What you should do:
In the entries below, how many lines contain the word "trim"? State the number and nothing more.

═══ Dataset records

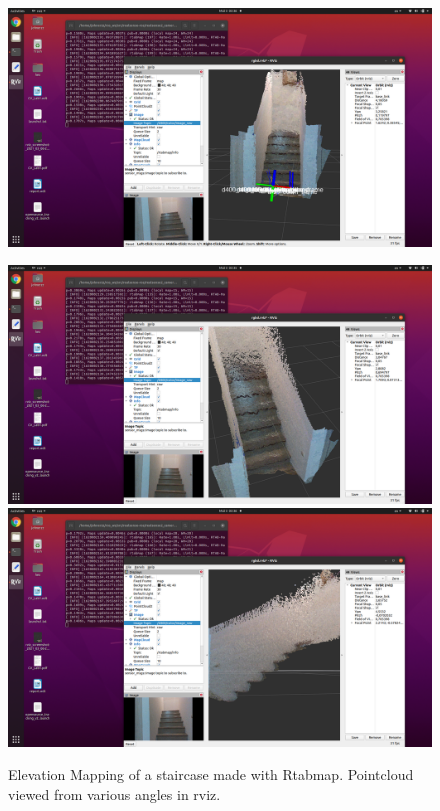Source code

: \documentclass{article}
\begin{document}
\begin{figure}[h] %
    \centering
	\includegraphics[width=\textwidth,height=\textheight,keepaspectratio,trim={18cm 0 4cm 8cm},clip]{report1-img011.png} %
\end{figure}

\begin{figure}[h] %
    \centering
	\includegraphics[width=\textwidth,height=\textheight,keepaspectratio,trim={18cm 0 4cm 8cm},clip]{report1-img013.png} %
	\includegraphics[width=\textwidth,height=\textheight,keepaspectratio,trim={18cm 0 4cm 8cm},clip]{report1-img012.png} %
	\caption{Elevation Mapping of a staircase made with Rtabmap. Pointcloud viewed from various angles in rviz. }
\end{figure}
\end{document}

══════

Task response:
3